APRIL 2025 · GROUNDED
Spring woodlands
Burrington Combe and Dolebury Warren, Mendip Hills
Early March in the Mendips, before the bluebells. Burrington Combe, Dolebury Warren, Priors Wood. The canopy is still bare but the light is starting to change — longer days, lower contrast than midwinter, the first warmth reaching the woodland floor.

This time of year the decomposition is visible. The woodland floor at Burrington is limestone — irregular outcrops breaking through the leaf litter, moss colonizing every surface that stays damp, which in March is most of them. The fallen timber is in various stages of return: fresh wood, weathered wood, wood that has become mostly fungus and moss and barely remembers being a tree.
The window between winter opening and spring closing is narrow.
Burrington Combe and Dolebury Warren — April 2025

The fairy cups are bright red, growing on decaying wood, vivid enough that the eye goes straight to them. They are small, a centimetre or two across, clustered on the substrate. The colour is not incidental to their function. The orange jelly fungus grows differently, in lobes, semi-translucent in spring light, the colour of a wet October afternoon.

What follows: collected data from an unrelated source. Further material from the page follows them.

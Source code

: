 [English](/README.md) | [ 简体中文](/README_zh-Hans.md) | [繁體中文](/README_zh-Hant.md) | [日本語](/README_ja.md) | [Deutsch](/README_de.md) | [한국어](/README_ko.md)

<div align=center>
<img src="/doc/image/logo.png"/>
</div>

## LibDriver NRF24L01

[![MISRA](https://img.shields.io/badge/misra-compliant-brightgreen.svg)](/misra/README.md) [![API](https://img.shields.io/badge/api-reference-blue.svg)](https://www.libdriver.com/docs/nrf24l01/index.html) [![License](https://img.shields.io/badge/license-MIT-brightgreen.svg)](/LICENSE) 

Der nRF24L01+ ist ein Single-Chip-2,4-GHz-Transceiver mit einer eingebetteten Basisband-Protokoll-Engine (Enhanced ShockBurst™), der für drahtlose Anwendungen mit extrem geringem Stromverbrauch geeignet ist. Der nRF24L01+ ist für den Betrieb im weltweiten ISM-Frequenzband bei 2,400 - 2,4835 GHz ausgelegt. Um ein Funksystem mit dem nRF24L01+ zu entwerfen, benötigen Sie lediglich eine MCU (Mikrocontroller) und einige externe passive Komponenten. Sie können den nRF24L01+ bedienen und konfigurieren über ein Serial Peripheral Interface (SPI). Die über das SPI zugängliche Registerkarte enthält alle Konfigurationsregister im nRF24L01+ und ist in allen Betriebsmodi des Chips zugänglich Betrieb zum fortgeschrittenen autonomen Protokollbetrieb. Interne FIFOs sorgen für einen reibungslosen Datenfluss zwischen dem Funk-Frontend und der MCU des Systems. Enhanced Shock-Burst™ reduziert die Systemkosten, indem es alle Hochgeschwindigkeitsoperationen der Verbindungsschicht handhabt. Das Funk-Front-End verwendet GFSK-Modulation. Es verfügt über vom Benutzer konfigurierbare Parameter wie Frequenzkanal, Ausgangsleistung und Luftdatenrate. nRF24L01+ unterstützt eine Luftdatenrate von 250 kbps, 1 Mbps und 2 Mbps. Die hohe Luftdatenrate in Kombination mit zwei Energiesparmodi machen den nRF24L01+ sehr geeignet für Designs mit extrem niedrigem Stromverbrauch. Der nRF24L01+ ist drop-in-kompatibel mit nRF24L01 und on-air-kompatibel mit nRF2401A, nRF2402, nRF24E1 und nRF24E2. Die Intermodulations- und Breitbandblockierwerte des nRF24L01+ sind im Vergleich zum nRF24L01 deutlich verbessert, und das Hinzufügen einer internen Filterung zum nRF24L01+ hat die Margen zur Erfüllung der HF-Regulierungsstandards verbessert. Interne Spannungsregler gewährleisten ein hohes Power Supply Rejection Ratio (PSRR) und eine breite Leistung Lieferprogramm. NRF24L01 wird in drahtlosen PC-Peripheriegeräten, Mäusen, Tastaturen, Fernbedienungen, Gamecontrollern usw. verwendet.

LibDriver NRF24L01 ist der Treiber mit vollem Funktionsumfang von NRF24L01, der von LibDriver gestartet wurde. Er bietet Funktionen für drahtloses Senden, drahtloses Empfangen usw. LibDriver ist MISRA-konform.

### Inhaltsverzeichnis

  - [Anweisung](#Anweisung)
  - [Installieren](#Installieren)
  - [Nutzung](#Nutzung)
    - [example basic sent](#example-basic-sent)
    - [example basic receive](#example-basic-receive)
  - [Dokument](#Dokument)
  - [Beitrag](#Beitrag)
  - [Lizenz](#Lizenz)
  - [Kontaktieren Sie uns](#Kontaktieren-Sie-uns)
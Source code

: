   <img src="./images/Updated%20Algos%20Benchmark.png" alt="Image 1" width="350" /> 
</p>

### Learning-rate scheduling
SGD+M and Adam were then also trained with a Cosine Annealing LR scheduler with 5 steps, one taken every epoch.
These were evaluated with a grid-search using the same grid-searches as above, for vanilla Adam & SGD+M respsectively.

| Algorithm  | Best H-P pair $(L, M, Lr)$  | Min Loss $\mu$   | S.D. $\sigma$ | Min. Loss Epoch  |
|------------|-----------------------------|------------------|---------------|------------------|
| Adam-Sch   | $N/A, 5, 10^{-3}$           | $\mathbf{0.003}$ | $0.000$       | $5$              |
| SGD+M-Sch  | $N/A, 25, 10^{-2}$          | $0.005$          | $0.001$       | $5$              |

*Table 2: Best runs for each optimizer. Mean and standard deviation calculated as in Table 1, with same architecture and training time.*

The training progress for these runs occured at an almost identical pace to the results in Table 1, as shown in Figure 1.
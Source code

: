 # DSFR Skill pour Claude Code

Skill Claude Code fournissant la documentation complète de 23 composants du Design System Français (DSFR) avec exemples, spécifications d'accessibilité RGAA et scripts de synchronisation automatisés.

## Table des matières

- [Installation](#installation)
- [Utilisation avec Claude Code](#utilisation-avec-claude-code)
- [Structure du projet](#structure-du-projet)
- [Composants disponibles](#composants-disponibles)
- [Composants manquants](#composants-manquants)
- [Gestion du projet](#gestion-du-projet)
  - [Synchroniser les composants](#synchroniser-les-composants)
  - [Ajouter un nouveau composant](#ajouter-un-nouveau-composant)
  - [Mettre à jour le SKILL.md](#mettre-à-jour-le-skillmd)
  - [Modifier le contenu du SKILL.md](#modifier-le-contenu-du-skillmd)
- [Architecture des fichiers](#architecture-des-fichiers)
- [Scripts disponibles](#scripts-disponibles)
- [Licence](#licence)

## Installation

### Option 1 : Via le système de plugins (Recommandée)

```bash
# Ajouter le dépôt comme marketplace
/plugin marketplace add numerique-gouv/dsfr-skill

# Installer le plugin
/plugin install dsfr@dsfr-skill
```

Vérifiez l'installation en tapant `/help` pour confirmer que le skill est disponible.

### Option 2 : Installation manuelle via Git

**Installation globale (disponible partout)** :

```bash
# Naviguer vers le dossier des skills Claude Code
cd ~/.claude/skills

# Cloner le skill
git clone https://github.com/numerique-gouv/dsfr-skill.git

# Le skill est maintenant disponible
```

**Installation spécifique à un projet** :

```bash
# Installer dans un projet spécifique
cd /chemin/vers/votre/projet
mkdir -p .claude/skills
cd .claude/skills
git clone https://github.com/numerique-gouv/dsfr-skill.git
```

A felled tree cross-section: growth rings visible, bright green moss already colonizing the weathered outer bark. The rings are tight. The tree was not large but it was old. Something grazed here.

Dappled light in the late afternoon, filtering through bare branches, the leaf litter below it. This is the woodland before it closes. In a month the canopy will fill and the light will change again, and these particular images will not be possible. The window between winter opening and spring closing is narrow.
The orange jelly fungus on a moss-covered branch, caught in early spring light, the colour holding.